It’s hard to believe, but there was once a time when the rich and powerful spent small fortunes on radium-infused distilled water advertised as a cure for a variety of illnesses.
Knowing what we know now about radioactive elements and their effects on the human body, most of us wouldn’t dare touch, let alone drink, a bottle of radium-containing water, but at the beginning of the twentieth century, the so-called “remedy” was all the rage among wealthy socialites. Radithor and other radioactive elixirs were sold as harmless remedies that could combat fatigue, and cure all sorts of conditions, from cancers to impotence. Unfortunately, in reality, they slowly killed the very people they were supposed to heal.

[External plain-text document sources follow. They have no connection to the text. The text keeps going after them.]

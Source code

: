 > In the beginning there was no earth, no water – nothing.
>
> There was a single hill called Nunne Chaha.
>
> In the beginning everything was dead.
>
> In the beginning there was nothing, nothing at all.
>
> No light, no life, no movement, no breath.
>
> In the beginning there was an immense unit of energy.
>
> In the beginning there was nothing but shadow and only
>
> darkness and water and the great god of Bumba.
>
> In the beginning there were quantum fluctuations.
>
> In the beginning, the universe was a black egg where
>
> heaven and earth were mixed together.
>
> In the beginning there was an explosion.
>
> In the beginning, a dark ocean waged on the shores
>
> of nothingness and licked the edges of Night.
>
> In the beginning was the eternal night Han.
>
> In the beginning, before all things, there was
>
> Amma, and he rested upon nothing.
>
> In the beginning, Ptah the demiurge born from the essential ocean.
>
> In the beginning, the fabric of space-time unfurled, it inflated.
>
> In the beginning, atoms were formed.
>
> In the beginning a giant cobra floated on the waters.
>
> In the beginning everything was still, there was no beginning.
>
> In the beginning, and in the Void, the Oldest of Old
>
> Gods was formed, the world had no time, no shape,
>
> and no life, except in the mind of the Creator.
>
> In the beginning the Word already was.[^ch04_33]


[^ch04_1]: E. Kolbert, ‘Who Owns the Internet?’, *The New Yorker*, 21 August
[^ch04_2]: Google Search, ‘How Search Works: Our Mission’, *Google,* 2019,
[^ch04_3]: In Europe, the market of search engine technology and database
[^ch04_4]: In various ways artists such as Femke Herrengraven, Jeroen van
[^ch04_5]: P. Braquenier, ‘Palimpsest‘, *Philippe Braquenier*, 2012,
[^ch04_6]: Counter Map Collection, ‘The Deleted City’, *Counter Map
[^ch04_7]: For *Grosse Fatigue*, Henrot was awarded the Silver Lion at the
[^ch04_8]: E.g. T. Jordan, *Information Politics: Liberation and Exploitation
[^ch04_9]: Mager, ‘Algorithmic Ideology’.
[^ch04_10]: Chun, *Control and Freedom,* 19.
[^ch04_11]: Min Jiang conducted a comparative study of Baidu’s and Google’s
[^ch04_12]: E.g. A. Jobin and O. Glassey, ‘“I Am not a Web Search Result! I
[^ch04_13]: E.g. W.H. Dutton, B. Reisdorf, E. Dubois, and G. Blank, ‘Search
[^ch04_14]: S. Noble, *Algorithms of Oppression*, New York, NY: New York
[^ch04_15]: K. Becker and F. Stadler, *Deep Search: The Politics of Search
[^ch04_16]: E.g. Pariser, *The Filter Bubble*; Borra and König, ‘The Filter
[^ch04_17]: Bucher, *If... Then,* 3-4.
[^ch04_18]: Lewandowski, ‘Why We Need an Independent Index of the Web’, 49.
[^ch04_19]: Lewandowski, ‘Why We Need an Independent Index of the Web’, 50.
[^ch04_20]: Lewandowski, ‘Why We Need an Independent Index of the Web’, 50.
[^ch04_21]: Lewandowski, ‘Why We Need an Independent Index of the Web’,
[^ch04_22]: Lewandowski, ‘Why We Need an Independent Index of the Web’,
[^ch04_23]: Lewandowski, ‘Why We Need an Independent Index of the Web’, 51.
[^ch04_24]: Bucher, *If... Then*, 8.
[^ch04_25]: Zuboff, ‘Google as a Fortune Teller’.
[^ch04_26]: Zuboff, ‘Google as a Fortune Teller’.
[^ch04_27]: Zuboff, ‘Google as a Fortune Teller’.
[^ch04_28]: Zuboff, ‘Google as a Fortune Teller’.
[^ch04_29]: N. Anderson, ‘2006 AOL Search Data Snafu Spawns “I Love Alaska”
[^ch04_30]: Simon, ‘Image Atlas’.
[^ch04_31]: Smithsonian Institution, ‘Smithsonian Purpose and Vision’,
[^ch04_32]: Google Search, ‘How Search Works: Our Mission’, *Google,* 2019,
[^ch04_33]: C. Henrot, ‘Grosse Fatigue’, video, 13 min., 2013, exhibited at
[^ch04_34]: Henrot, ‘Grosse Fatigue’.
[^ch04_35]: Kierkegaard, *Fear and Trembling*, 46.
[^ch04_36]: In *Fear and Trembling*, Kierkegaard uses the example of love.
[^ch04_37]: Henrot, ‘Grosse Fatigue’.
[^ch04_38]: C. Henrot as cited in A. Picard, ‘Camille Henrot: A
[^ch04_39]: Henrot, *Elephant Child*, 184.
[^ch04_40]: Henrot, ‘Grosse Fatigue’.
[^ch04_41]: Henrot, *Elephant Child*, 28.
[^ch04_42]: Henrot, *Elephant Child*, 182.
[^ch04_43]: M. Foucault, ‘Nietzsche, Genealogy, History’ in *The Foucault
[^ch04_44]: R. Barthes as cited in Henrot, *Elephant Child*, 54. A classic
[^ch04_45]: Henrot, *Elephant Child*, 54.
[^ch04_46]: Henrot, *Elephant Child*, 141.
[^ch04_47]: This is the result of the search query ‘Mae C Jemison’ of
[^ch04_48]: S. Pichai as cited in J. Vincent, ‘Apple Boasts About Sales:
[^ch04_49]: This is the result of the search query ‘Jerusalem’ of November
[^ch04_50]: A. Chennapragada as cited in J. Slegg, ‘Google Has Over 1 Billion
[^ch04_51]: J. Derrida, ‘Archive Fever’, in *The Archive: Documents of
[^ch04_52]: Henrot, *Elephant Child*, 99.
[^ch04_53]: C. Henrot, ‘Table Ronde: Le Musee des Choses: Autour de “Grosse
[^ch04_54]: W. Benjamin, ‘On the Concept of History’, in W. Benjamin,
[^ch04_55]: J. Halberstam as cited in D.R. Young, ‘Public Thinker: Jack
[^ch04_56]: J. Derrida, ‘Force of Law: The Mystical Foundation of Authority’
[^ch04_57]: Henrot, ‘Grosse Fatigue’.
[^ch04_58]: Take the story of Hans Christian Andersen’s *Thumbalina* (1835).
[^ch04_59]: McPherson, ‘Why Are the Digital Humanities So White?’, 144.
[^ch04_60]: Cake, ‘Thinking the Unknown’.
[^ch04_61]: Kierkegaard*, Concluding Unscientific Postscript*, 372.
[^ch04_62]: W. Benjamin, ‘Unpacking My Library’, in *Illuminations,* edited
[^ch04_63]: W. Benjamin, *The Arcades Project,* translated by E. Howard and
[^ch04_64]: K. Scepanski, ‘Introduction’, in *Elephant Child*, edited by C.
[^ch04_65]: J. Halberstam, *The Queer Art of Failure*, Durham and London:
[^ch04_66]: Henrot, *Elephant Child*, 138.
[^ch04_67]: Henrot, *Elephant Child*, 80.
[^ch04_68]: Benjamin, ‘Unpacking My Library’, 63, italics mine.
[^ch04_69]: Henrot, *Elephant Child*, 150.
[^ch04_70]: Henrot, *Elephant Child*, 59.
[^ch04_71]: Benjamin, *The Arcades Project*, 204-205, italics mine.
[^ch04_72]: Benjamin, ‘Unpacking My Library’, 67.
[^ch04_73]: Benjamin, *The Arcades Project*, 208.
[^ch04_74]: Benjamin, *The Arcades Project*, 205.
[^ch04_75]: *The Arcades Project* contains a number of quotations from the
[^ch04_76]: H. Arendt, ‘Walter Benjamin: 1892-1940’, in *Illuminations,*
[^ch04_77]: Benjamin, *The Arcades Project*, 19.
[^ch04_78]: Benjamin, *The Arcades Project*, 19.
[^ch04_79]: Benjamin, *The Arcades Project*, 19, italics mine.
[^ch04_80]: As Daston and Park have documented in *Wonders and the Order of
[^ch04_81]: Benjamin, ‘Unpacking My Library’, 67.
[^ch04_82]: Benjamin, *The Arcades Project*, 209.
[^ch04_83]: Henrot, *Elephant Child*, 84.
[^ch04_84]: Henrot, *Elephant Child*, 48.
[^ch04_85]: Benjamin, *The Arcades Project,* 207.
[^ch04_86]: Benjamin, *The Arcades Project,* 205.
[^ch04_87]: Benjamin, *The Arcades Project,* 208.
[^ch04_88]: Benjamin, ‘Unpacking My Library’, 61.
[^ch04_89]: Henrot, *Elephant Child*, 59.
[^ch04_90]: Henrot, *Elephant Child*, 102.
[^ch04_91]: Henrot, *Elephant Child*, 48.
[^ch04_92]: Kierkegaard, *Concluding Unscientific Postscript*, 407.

Radithor, which was distilled water containing two radioactive substances, radium and mesothorium, is probably the most famous example of radioactive quackery, most likely because it’s also the only one that can be unambiguously linked to someone’s death. It was sold in small 2 oz bottles and was guaranteed to contain at least 1 microcurie each of Ra-226 and Ra-228.

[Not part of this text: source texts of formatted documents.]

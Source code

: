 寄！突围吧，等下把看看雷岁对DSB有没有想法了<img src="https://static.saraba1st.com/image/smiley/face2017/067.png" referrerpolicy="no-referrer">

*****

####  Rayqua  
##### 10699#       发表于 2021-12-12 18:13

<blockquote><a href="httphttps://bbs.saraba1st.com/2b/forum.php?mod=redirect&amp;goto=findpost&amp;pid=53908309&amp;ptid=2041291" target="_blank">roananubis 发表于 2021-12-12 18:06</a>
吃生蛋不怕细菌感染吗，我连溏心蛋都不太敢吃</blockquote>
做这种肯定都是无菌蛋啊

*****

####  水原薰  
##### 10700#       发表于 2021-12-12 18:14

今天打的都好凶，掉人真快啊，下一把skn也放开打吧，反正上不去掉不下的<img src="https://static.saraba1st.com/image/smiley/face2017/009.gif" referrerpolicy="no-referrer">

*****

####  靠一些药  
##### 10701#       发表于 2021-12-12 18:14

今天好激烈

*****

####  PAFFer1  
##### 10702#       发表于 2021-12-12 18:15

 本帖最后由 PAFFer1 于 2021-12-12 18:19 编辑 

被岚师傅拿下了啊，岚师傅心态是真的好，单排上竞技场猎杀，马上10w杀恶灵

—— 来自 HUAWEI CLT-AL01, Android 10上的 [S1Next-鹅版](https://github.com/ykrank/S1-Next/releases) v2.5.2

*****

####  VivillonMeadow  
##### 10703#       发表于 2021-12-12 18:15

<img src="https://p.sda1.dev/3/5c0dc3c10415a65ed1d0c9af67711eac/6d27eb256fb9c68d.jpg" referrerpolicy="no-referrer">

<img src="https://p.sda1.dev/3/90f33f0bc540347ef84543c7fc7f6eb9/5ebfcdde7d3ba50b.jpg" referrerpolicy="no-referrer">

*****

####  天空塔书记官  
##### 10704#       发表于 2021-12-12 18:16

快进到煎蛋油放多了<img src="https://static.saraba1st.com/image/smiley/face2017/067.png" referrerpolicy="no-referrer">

The manufacturer of Radithor, Bailey Radium Laboratories of East Orange, New Jersey claimed that the expensive tonic gave users a boost of energy and cured dozens of illnesses, including anorexia, hysteria, insomnia. That turned out to be completely false, as the gruesome fate of Radithor most fervent consumer so clearly shows.
Eben Byers, a wealthy American socialite and industrialist, started consuming Radithor at the suggestion of his physician. He had injured his arm on a party train following a Harvard-Yale football game, and he was prescribed Radithor to help with the healing process. In December of 1927, he started drinking about three bottles of the radium-infused distilled water every day and continued to do so for the next couple of years.
Convinced that the Radithor deserved credit for his energy and general wellbeing, Eben Byers couldn’t praise the tonic enough. He sent cases of it to friends and business associates, made sure his girlfriends had it on hand at all times, and even fed it to his racehorses. It is believed that he consumed a whopping 1,400 bottles of Radithor until 1930, when his teeth started falling out.
Eben Byers was in his 50s when the radioactive “energy drink” started taking a toll on his body. It started with his teeth, but that was only the beginning of the end. In 1931, when Robert Hiner Winn, an attorney for the Federal Trade Commission, was sent to interview Byers as part of building a case against the maker of Radithor, he was horrified by the businessman’s condition.
According to Winn’s report, when Eben Byers opened the door of his mansion to welcome him inside, his entire lower jaw and chin were gone, rotted away by radium poisoning. The 51-year-old only had two teeth sticking out of a bone fragment below his nose, and even had holes in his skull exposing his brain.
“A more gruesome experience in a more gorgeous setting would be hard to imagine,” Winn wrote in a 1932 edition of Time Magazine. “Young in years and mentally alert, he could hardly speak. His head was swathed in bandages. He had undergone two successive operations in which his whole upper jaw, excepting two front teeth, and most of his lower jaw had been removed. All the remaining bone tissue of his body was slowly disintegrating, and holes were actually forming in his skull.”
Eben Byers died in 1932, and it was his death that signaled the beginning of the end for Radithor. The industrialist’s own account about the tonic weighed heavily against Bailey Radium Laboratories, and a subsequent lawsuit by the Federal Trade Commission was the final nail in the coffin. Despite the setbacks, Radithor still had its share of supporters, even among medical professionals, but the “cease and desist” order issued by the authorities thankfully put an end to its production as a “healthy” tonic.
Radithor was manufactured from 1918 to 1928, and, apart from Eben Byers’ death, the extent of the damage it did among consumers is largely unknown. Experts believe that the fact that it was an expensive cure-all limited the damage it could have done, as only the wealthy could afford to consume it in large quantities.
When Eben Byers died, he was put to rest in a lead-lined coffin, to block the radiation being released from his bones, and in 1965, when an MIT scientist exhumed his remains to measure how radioactive they were, he was surprised by the findings.
Robley Evans, an expert at measuring and mathematically modeling radioactivity in the human body, estimated that Byers bones had a radioactivity of about 100,000 becquerels when he was buried, and since Radium has a half-life of 1,600 years, the scientist estimated that the exhumed remains would have the same level of radioactivity as before. Only the skeletal remains actually had a total of 225,000 becquerels…
The reason for Evan’s massive error in radioactivity estimation has two plausible explanations, withe Radium’s affinity for bone had been grossly understated, or Byers had consumed much more Radithor than previously believed. The businessman’s remains were resealed in the lead-lined coffin, where they remain to this day, as radioactive as ever.
So yeah, if you thought modern energy drinks were bad, just remember there was once a time when people drank radium-infused distilled water for an energy boost.